In his Copyrights and Copywrongs, Siva Vaidhyanathan traces the history of copyright legislation in Britain and America. In the US, Mark Twain’s advocacy was important, but the US lagged behind Britain, where writers in the Romantic mold played a crucial role:

“As the British author rose in status, British publishers noticed that they benefited as well from the emerging ‘star system.’ Authors and publishers ceased fighting as they realized that they both benefited from a strong copyright system and the rising cultural value of literacy and learning. As the nineteenth century rolled in, more people realized they could make a living as writers for an expanding readership.

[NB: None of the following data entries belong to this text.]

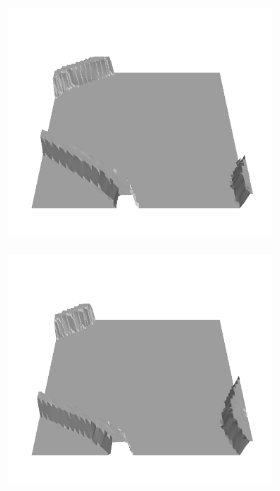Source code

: \documentclass[../document.tex]{subfiles}
\begin{document}
\begin{figure}[H]
\begin{subfigure}[b]{1\textwidth}
\begin{subfigure}[b]{0.19\textwidth}
    \includegraphics[width=\linewidth]{../img/bars1-example-patches/3d/0.png}
    \end{subfigure}
    \begin{subfigure}[b]{0.19\textwidth}
    \includegraphics[width=\linewidth]{../img/bars1-example-patches/3d/2.png}    
    \end{subfigure}  
    \begin{subfigure}[b]{0.19\textwidth}

\end{subfigure}
\end{subfigure}
\end{figure}
\end{document}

Both sides soon recognized the political power of the claim that authorial genius ‘deserved’ not just an incentive, but an ample reward for work done on behalf of the Empire and culture.”

Wordsworth’s contribution was critical. When his friend Thomas Noon Talfourd’s roposal to extend copyrights to the author’s lifetime plus sixty years was opposed, Wordsworth “organized a petition drive among British authors in support of the extension. In 1839, Wordsworth, Robert Southey, Thomas Carlyle, and other literary figures submitted petitions to Parliament. Finally, under the stewardship of Lord Mahon, Parliament passed the Copyright Act of 1842, which lasted until the twentieth century. This provided a term of the author’s lifetime plus seven years, or forty-two years from publication— whichever was longer. The authors were fairly happy with their efforts” (47).

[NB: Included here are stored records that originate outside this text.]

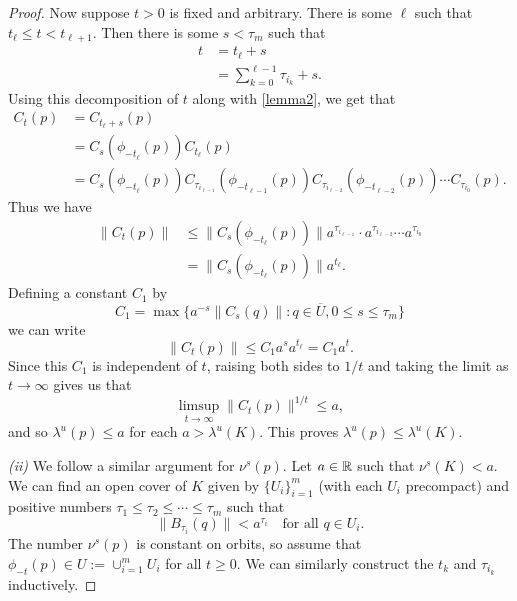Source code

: \begin{proof}
	Now suppose \(t>0\) is fixed and arbitrary. There is some \(\ell\) such that \(t_\ell \leq t < t_{\ell+1}\). Then there is some \(s < \tau_m\) such that 
	\begin{equation*}
		\begin{aligned}
			t &= t_\ell + s \\
			&= \sum_{k=0}^{\ell - 1} \tau_{i_k} +s .
		\end{aligned}
	\end{equation*}
	Using this decomposition of \(t\) along with \cref{lemma2}, we get that
	\begin{equation*}
		\begin{aligned}
			C_t(p) &= C_{t_\ell+s}(p) \\
			&= C_s( \phi_{-t_\ell}(p) ) C_{t_\ell} (p) \\
			&= C_s( \phi_{-t_\ell}(p) ) C_{\tau_{i_{\ell-1}}}(\phi_{-t_{\ell-1}}(p)) C_{\tau_{i_{\ell-2}}}(\phi_{-t_{\ell-2}}(p)) \cdots C_{\tau_{i_0}}(p).
		\end{aligned}
	\end{equation*}
	Thus we have
	\begin{equation*}
		\begin{aligned}
			\| C_t(p) \| &\leq \| C_s(\phi_{-t_\ell}(p)) \| a^{\tau_{i_{\ell -1}}} \cdot a^{\tau_{i_{\ell-2}}} \cdots a^{\tau_{i_0}} \\
			&= \| C_s(\phi_{-t_\ell}(p)) \| a^{t_\ell}.
		\end{aligned}
	\end{equation*}
	Defining a constant \(C_1\) by 
	\begin{equation*}
		C_1 = \max\{ a^{-s} \| C_s(q) \| : q\in \overline U , 0 \leq s \leq \tau_m\}
	\end{equation*}
	we can write
	\begin{equation*}
		\|C_t(p) \| \leq C_1 a^s a^{t_\ell} = C_1 a^t.
	\end{equation*}
	Since this \(C_1\) is independent of \(t\), raising both sides to \(1/t\) and taking the limit as \(t\to\infty\) gives us that 
	\begin{equation*}
		\limsup_{t \to \infty} \| C_t(p) \| ^{1/t} \leq a,
	\end{equation*}
	and so \(\lambda^u(p) \leq a\) for each \(a > \lambda^u(K).\) This proves \(\lambda^u(p) \leq \lambda^u(K)\).
	
	\emph{(ii)} We follow a similar argument for \(\nu^s(p)\). Let \(a\in \mathbb{R}\) such that \(\nu^s(K) < a\). We can find an open cover of \(K\) given by \(\{U_i\}_{i=1}^m\) (with each \(U_i\) precompact) and positive numbers \(\tau_1 \leq \tau_2\leq \cdots \leq \tau_m\) such that
	\begin{equation*}
		\| B_{\tau_i}(q) \| < a^{\tau_i} \quad \text{for all } q\in U_i.
	\end{equation*}
	The number \(\nu^s(p)\) is constant on orbits, so assume that \(\phi_{-t}(p) \in U := \cup_{i=1}^m U_i \) for all \(t\geq 0\). We can similarly construct the \(t_k\) and \(\tau_{i_k}\) inductively.
	

\end{proof}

Vaidhyanathan contends that “the interests of the general public have been ignored by the movements to expand copyright in the 1990s,” but he also opposes those who have abandoned any hope of trying to control piracy. He argues for what he describes as “thin” copyright protection: “just strong enough to encourage and reward aspiring artists, writers, musicians, and entrepreneurs, yet porous enough to allow full and rich democratic speech and the free flow of information” (5).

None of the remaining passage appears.